● WORK TASK
Find every line in the records below that contains the word "hspace", and copy each such line.
++++++++++++++++++++
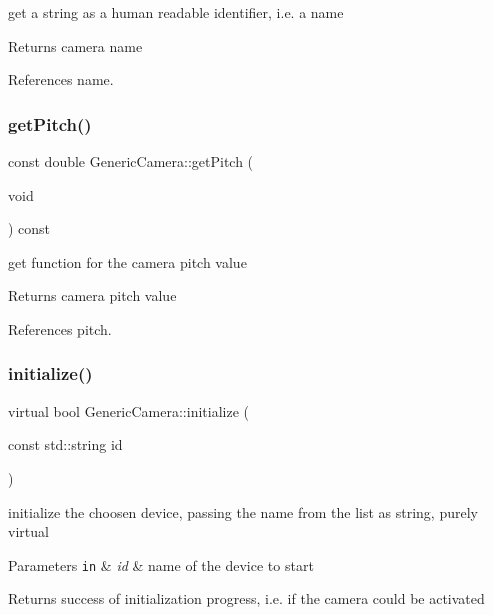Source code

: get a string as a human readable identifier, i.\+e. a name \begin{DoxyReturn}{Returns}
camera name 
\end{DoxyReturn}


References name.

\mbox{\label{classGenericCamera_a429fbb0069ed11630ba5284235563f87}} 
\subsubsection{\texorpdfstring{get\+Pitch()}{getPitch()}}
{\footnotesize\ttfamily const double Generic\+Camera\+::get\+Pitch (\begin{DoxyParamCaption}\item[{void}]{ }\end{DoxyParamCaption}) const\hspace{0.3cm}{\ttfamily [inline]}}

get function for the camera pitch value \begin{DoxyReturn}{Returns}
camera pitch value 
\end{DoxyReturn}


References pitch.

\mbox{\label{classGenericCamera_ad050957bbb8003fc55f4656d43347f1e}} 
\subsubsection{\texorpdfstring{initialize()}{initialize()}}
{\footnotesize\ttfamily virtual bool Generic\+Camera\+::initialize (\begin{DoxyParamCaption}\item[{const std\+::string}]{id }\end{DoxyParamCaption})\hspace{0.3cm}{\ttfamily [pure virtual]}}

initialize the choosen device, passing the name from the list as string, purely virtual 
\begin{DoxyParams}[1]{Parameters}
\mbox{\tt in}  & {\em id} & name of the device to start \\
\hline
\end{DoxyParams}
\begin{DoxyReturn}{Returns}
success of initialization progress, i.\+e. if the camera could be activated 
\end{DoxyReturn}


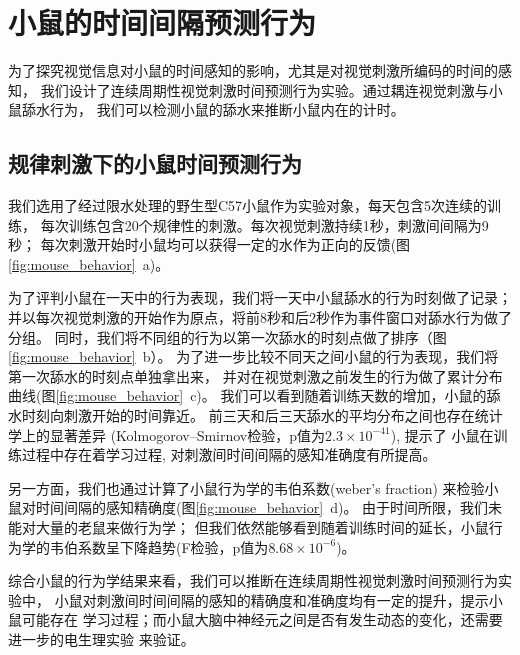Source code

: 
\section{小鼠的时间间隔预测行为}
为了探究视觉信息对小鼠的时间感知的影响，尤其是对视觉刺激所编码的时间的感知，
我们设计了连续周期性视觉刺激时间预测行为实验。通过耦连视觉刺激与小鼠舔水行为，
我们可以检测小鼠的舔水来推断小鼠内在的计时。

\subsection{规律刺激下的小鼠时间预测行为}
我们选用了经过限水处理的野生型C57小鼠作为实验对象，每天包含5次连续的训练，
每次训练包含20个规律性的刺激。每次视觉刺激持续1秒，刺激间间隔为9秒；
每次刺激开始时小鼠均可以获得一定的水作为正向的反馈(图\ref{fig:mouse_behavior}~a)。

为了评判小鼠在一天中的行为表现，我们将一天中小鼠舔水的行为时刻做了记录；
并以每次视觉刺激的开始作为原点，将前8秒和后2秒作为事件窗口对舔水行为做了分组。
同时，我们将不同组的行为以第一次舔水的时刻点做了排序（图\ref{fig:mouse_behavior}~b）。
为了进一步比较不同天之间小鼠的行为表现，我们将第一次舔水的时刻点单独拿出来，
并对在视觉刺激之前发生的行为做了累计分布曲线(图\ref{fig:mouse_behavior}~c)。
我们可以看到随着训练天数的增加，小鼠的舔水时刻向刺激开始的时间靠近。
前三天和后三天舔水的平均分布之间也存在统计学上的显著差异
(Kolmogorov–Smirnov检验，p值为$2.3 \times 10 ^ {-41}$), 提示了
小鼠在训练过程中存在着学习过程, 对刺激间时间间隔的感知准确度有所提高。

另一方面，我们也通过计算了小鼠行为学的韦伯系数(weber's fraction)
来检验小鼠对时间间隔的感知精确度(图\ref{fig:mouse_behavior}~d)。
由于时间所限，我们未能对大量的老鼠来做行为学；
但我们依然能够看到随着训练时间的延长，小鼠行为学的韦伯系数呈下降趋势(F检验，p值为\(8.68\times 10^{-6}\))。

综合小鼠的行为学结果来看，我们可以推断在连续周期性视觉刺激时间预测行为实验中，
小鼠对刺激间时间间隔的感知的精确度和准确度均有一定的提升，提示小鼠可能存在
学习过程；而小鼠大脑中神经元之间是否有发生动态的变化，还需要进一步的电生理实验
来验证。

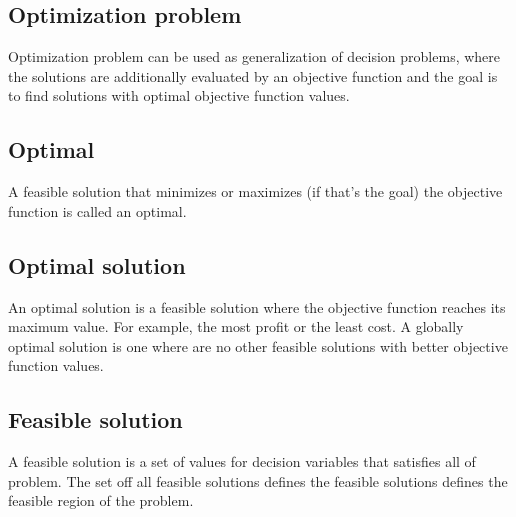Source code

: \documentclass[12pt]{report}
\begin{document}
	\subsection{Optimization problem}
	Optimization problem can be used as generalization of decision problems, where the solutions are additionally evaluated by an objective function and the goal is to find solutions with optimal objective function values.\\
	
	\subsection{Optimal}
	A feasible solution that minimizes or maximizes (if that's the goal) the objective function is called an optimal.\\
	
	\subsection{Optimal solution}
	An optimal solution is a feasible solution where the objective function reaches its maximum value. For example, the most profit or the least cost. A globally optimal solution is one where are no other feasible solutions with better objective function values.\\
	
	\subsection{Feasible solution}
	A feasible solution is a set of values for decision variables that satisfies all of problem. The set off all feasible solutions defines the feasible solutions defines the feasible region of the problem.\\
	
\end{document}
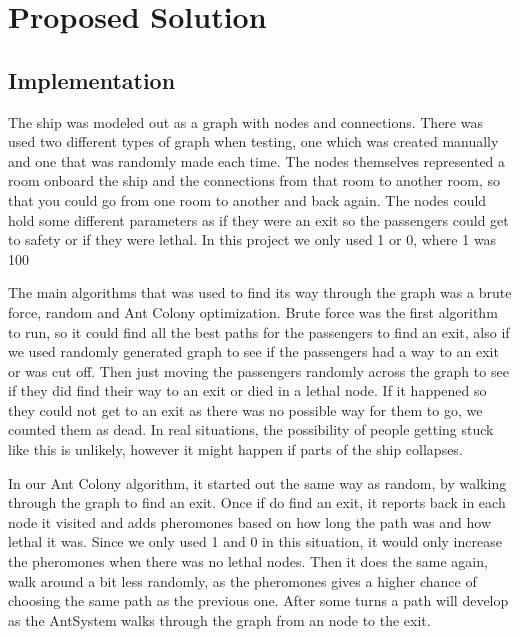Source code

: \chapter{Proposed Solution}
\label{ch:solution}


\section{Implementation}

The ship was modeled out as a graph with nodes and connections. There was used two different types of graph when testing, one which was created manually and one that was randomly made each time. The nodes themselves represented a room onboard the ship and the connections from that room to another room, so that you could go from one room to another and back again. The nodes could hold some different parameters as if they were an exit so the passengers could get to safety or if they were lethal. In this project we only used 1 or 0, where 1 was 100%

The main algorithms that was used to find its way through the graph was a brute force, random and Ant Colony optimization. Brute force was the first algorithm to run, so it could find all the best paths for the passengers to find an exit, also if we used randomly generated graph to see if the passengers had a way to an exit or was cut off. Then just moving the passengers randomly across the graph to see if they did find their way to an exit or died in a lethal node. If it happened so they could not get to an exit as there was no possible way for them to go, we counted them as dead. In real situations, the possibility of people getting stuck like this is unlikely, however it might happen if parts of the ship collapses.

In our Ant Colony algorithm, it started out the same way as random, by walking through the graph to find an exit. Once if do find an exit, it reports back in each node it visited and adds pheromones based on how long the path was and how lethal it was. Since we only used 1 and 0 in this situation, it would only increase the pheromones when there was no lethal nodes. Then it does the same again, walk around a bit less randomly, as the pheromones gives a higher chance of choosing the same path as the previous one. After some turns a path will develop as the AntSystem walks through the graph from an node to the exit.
++++++++++++++++++++
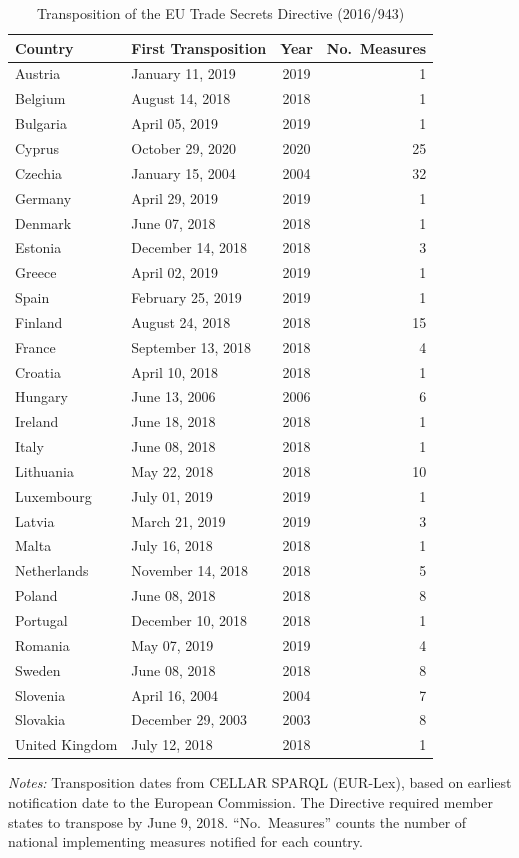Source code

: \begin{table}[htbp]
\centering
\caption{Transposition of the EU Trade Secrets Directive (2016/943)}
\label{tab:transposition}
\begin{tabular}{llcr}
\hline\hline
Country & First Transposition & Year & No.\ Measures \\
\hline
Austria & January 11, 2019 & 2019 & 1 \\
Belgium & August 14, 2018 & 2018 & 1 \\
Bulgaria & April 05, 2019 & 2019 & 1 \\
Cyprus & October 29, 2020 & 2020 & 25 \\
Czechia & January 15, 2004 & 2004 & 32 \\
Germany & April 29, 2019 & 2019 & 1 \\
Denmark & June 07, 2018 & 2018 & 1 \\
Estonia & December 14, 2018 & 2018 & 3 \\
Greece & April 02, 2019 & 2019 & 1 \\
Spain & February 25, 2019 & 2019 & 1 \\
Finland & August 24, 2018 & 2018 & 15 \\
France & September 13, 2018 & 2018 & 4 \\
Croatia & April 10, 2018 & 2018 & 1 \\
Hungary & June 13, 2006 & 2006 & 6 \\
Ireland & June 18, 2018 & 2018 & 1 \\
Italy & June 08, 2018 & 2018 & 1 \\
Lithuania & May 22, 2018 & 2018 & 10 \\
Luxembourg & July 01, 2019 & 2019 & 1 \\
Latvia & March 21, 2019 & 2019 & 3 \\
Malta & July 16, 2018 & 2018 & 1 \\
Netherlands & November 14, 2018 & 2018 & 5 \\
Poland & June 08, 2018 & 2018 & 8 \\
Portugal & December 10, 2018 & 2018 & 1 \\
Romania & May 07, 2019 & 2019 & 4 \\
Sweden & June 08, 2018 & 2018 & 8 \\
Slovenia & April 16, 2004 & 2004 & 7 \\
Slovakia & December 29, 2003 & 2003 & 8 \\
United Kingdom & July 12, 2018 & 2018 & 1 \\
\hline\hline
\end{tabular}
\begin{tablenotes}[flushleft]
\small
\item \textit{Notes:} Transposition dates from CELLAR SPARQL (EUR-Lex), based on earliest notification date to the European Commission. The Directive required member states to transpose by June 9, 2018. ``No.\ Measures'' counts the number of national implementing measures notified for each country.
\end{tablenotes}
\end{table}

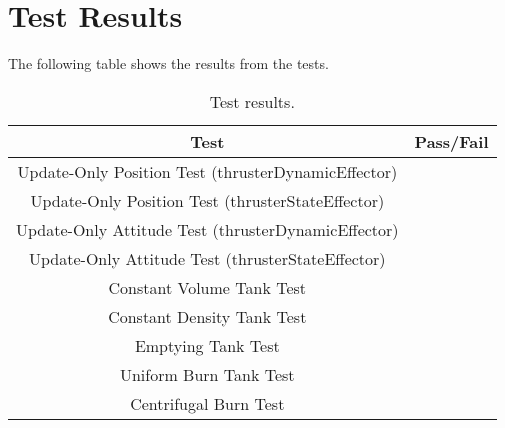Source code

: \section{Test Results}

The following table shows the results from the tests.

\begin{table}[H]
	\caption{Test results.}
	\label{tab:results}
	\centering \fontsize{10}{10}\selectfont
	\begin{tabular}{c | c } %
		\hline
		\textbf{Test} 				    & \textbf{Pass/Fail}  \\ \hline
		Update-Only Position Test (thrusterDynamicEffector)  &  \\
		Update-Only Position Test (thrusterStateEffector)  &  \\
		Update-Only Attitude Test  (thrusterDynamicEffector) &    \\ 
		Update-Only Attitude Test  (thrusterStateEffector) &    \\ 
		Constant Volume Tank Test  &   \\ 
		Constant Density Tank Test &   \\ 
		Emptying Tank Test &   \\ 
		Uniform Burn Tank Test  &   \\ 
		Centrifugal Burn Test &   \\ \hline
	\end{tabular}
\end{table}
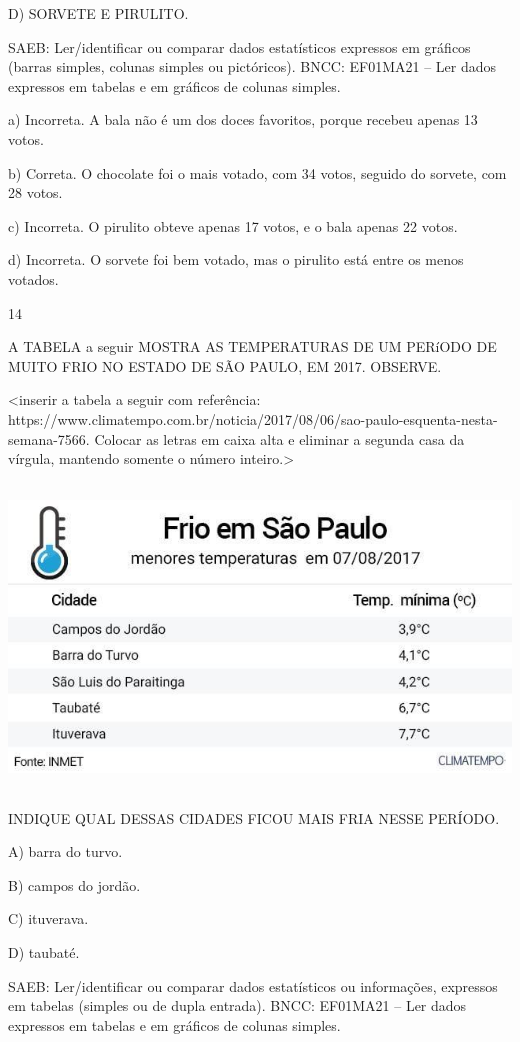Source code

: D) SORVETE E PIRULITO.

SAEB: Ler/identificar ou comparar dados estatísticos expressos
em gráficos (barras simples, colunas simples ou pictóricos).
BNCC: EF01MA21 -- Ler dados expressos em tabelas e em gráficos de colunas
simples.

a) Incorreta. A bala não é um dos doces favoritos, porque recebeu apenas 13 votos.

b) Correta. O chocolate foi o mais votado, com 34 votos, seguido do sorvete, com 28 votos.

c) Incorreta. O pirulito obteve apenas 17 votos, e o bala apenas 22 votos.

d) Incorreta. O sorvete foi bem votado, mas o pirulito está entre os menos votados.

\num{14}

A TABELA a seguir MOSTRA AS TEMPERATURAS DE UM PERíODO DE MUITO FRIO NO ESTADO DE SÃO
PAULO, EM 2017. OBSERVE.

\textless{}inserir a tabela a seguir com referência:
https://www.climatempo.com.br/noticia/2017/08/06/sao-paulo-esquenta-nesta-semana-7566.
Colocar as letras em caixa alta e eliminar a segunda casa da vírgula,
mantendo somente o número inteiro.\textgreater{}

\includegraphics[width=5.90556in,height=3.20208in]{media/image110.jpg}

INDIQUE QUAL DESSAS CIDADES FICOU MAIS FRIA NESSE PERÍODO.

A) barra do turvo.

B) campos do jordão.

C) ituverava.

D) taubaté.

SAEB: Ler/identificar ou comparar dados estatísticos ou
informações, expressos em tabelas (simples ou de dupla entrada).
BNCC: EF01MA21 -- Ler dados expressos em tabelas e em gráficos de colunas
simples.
++++++++++++++++++++
● RESPONSE
{\footnotesize\ttfamily const double Generic\+Camera\+::get\+Pitch (\begin{DoxyParamCaption}\item[{void}]{ }\end{DoxyParamCaption}) const\hspace{0.3cm}{\ttfamily [inline]}}
{\footnotesize\ttfamily virtual bool Generic\+Camera\+::initialize (\begin{DoxyParamCaption}\item[{const std\+::string}]{id }\end{DoxyParamCaption})\hspace{0.3cm}{\ttfamily [pure virtual]}}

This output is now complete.